**WHAT IS EXPECTED**
Please write out exactly the lines of the data below from the line holding "## 4、Producer生产者" through the line holding "4. Project intent", and leave out the rest.

----

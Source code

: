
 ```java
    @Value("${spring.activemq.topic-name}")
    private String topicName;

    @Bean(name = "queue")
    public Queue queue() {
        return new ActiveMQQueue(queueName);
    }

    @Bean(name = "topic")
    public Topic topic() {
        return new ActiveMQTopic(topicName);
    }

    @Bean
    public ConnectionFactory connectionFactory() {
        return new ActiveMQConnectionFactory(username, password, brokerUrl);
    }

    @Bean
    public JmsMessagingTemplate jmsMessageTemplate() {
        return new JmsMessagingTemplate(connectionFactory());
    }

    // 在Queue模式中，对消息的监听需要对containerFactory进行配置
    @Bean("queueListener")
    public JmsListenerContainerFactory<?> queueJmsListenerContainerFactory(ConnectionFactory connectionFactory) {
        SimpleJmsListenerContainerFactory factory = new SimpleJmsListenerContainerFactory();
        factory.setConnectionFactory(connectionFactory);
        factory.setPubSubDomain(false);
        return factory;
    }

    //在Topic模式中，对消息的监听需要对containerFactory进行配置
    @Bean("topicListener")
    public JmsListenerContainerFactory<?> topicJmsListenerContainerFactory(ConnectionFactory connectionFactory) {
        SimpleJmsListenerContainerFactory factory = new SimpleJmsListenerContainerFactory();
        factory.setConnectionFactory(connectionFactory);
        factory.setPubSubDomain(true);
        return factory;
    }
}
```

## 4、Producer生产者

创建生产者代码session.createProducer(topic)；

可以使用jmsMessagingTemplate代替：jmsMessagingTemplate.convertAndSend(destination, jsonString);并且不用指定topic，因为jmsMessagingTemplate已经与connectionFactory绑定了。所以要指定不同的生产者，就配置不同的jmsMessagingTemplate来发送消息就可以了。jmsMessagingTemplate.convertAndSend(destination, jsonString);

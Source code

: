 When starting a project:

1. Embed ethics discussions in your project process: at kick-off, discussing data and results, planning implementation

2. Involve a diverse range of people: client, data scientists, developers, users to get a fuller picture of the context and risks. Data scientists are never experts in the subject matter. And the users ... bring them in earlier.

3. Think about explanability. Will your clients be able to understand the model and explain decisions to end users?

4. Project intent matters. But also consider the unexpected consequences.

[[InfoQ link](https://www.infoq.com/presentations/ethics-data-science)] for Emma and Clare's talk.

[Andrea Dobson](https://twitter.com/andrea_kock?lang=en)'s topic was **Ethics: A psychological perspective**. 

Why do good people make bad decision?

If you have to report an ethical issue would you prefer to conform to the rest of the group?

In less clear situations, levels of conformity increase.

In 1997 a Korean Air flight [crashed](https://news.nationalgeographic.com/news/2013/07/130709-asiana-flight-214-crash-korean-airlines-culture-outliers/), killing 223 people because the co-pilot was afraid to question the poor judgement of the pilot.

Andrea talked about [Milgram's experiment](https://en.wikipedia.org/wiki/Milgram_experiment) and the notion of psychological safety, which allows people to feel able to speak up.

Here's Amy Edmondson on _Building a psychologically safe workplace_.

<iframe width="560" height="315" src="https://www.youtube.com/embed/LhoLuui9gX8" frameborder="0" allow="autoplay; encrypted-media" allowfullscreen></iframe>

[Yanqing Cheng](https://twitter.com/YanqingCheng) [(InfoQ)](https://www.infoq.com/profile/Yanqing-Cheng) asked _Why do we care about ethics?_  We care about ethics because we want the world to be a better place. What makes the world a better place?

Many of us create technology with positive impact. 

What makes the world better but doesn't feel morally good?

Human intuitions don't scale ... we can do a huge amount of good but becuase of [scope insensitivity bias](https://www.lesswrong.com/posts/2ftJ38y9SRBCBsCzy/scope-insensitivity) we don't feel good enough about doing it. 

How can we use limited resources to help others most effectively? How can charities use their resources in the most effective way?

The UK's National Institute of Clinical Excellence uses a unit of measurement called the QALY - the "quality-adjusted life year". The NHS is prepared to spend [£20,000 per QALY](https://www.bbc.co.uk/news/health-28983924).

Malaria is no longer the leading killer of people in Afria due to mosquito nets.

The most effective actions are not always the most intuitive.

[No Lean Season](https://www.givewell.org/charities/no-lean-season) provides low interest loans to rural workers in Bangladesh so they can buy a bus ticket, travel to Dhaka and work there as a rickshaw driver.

----

**WRITTEN ANSWER**
## 4、Producer生产者

创建生产者代码session.createProducer(topic)；

可以使用jmsMessagingTemplate代替：jmsMessagingTemplate.convertAndSend(destination, jsonString);并且不用指定topic，因为jmsMessagingTemplate已经与connectionFactory绑定了。所以要指定不同的生产者，就配置不同的jmsMessagingTemplate来发送消息就可以了。jmsMessagingTemplate.convertAndSend(destination, jsonString);

Source code

: When starting a project:

1. Embed ethics discussions in your project process: at kick-off, discussing data and results, planning implementation

2. Involve a diverse range of people: client, data scientists, developers, users to get a fuller picture of the context and risks. Data scientists are never experts in the subject matter. And the users ... bring them in earlier.

3. Think about explanability. Will your clients be able to understand the model and explain decisions to end users?

4. Project intent matters. But also consider the unexpected consequences.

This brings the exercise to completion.